Many shop owners struggle to make money on labor sales — this should not be the case! Your expertise in solving automotive problems is why your customers come to you. The automotive industry is changing as new technology evolves. The complexity of newer vehicles and the increased expenses of the current hiring market mean you need to adjust. Profitability hinges on efficient time management and successful pricing strategies.
Unlike parts, labor margin (what you make on the labor you sell) can swing based on several factors. You may feel like your technicians are busy, but you’re not seeing the dollars on the bottom line. Here are some common reasons auto repair shops don’t get the most out of labor charges.
Many auto repair shops struggle to profit from labor because of an inefficient workflow. If your technicians spend excessive time searching for tools, moving vehicles, or waiting for parts, you're losing money.

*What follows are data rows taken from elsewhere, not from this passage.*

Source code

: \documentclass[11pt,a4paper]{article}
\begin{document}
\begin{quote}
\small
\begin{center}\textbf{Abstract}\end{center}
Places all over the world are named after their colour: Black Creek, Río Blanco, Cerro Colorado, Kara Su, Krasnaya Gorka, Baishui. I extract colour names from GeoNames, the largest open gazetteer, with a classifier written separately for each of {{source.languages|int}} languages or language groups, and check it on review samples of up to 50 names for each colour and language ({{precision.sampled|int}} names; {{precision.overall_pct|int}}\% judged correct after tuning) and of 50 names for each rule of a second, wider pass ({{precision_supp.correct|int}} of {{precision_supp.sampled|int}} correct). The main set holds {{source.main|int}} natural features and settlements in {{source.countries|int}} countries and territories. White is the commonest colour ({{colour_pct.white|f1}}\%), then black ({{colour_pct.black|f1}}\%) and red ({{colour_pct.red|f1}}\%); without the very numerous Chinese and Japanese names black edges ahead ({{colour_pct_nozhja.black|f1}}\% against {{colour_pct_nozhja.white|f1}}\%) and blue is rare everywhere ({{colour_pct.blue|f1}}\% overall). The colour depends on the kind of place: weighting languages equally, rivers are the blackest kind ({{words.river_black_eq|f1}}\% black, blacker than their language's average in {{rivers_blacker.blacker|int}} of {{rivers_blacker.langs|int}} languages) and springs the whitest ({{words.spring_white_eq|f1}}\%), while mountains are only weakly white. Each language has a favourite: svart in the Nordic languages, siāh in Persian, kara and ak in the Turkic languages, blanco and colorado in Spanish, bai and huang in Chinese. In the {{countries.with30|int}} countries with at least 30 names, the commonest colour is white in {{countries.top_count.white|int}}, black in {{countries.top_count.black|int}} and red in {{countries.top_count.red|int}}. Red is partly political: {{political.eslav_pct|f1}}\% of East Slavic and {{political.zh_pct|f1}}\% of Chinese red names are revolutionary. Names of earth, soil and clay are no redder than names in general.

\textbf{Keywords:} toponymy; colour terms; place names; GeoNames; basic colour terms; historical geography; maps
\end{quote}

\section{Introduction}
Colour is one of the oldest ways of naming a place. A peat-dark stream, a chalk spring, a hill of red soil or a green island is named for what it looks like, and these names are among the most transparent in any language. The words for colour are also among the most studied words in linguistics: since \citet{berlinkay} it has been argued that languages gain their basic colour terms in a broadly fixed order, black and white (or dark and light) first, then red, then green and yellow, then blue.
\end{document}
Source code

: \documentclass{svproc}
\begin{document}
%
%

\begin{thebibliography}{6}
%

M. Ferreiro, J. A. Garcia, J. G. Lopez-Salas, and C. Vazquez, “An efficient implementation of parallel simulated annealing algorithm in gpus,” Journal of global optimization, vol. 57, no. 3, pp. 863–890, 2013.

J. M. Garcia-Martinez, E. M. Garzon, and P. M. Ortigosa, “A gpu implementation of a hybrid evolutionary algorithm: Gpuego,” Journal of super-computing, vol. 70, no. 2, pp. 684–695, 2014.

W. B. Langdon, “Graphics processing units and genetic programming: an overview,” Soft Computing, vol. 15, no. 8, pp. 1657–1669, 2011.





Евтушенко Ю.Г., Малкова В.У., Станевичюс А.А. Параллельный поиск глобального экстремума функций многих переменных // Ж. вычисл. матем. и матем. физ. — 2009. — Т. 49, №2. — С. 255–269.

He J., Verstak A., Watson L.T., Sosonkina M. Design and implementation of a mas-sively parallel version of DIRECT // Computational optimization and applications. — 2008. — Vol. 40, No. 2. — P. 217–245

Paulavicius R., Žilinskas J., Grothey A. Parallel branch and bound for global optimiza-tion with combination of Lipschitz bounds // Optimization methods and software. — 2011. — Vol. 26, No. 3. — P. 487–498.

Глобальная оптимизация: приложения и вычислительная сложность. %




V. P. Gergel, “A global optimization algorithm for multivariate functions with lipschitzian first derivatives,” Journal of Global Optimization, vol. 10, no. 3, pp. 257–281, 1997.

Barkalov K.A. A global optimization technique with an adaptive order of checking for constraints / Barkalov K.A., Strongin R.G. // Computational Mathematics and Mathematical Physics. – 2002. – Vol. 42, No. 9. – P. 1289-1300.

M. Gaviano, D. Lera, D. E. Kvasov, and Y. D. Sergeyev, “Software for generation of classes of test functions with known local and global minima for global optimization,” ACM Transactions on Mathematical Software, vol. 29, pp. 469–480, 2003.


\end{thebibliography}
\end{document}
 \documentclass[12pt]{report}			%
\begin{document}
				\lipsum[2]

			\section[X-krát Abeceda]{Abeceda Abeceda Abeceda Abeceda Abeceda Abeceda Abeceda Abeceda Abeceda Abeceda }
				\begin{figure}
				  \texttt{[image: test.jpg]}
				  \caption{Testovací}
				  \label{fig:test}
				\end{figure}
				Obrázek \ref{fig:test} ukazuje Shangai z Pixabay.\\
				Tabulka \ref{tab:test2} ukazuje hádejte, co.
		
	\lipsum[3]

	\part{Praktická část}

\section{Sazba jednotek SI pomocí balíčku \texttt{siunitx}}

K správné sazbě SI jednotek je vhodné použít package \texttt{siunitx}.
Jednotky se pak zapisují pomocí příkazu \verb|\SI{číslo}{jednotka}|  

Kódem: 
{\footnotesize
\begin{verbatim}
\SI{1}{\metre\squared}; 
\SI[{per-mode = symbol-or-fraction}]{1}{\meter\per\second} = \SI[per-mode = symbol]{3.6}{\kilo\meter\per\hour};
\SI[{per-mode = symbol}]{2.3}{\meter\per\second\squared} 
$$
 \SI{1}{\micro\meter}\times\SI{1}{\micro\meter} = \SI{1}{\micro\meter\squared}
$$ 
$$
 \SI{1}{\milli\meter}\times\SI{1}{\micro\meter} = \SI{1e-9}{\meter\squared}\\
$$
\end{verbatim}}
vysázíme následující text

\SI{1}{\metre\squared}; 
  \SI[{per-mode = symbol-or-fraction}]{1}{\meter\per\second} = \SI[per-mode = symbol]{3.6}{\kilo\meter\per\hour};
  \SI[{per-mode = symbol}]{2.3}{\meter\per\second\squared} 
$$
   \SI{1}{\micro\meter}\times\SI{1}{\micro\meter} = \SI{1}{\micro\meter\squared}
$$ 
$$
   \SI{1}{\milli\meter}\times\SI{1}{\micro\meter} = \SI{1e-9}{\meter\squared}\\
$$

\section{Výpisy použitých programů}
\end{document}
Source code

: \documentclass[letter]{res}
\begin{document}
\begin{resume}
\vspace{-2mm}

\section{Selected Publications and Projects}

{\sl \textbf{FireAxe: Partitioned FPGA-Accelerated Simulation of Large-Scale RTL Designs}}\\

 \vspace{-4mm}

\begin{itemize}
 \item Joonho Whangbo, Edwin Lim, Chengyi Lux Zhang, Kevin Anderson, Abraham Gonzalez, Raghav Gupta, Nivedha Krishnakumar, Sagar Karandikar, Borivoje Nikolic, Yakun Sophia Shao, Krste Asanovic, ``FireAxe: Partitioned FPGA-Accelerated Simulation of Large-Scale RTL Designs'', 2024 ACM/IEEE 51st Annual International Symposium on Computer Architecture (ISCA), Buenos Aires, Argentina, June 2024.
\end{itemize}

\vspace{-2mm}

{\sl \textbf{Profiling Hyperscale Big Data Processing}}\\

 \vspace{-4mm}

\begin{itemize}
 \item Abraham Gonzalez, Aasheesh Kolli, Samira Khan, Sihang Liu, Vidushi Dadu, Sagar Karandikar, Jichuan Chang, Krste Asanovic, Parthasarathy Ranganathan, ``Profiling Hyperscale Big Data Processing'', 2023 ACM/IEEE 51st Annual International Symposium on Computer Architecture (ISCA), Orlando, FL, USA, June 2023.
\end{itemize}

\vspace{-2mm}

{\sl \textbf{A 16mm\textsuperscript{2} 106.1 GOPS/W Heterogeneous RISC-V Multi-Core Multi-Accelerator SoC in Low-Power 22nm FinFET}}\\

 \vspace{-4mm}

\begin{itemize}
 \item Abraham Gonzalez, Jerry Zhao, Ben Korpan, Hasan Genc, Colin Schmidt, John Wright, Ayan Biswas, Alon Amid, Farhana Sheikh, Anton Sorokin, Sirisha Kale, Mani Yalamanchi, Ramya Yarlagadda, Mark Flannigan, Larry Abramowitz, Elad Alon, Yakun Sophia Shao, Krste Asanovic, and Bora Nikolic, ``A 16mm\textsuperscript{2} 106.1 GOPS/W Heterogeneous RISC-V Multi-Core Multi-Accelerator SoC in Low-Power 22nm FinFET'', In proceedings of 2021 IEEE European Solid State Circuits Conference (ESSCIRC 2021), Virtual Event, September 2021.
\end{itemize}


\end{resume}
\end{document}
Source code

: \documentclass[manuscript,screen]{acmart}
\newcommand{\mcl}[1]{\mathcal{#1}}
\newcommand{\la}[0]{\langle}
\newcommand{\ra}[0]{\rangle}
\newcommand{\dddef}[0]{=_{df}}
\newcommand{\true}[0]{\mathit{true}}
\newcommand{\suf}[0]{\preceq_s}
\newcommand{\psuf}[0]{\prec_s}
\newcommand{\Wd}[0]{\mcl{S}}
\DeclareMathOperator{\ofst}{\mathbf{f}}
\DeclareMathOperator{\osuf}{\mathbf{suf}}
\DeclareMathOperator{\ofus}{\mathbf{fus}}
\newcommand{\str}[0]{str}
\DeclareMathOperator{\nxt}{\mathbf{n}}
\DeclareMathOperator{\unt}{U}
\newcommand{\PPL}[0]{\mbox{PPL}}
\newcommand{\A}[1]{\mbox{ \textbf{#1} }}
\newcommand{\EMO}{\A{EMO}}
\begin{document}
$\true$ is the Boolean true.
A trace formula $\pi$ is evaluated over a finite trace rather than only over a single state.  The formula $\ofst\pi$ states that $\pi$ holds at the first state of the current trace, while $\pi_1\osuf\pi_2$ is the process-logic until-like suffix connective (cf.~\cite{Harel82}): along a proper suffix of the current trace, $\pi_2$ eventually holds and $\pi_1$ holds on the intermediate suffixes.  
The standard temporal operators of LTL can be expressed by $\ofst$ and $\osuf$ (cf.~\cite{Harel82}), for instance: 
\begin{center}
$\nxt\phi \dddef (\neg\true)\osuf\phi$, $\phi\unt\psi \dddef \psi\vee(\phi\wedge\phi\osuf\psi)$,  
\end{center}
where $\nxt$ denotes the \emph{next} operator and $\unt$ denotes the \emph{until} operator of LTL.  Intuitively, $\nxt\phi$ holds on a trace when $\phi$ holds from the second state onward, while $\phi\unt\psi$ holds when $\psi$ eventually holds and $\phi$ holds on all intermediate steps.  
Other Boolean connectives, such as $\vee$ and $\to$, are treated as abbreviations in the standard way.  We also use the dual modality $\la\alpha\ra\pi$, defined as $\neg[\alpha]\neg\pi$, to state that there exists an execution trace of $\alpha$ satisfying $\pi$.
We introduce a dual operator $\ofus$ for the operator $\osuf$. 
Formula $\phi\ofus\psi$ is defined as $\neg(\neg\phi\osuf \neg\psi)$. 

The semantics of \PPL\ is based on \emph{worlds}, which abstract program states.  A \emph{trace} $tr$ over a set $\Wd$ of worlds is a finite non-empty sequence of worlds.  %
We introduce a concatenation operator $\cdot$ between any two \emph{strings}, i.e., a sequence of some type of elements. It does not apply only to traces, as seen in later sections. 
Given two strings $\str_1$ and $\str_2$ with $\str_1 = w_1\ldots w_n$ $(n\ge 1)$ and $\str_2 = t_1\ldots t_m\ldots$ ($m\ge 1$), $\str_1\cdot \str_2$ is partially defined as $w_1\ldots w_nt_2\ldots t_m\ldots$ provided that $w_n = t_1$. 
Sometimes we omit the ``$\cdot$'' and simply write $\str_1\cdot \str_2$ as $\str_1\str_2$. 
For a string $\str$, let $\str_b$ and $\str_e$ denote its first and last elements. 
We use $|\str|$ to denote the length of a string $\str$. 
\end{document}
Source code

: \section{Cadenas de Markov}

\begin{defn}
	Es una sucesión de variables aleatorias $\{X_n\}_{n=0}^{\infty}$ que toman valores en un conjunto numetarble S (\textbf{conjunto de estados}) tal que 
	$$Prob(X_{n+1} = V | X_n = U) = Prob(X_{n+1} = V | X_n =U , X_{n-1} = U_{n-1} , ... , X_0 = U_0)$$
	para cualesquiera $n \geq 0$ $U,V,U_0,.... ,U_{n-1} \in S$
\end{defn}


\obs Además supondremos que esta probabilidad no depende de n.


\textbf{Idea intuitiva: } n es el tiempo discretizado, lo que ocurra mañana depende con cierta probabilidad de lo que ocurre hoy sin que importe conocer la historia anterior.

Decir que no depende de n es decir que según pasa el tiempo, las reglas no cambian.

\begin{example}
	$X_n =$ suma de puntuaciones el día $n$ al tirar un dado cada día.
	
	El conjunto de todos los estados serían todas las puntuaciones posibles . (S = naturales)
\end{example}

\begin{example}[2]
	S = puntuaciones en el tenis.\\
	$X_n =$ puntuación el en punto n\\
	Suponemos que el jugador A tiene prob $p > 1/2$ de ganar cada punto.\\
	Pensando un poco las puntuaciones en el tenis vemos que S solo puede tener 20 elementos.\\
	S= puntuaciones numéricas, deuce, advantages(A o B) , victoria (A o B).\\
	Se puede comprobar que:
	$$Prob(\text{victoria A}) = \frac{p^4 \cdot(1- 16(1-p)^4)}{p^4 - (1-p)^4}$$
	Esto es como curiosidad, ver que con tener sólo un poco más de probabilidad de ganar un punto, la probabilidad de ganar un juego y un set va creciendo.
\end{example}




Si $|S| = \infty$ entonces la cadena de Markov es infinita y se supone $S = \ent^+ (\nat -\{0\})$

Solution: reorganize your shop layout to improve workflow. Invest in quality tool organization systems and optimize how you schedule repair jobs by using a scheduling program. Efficient workflow will increase the number of jobs your shop can complete in a day, boosting your labor revenue.
Inaccurate labor estimates
Providing inaccurate labor estimates is a surefire way to erode profitability. If your service manager underestimates the time required for a repair job, you lose money on the labor sale you should have made.
Solution: give your service manager clear guidelines for estimating labor hours. Ask technicians to provide information on any concerns that will need more time (such as rust, excessive leaks, and age of the vehicle.) Be flexible with labor guides — they are guides, not laws. Have your head technician check estimates before calling the customer. Give your service manager (and your technicians) the authority to increase the time.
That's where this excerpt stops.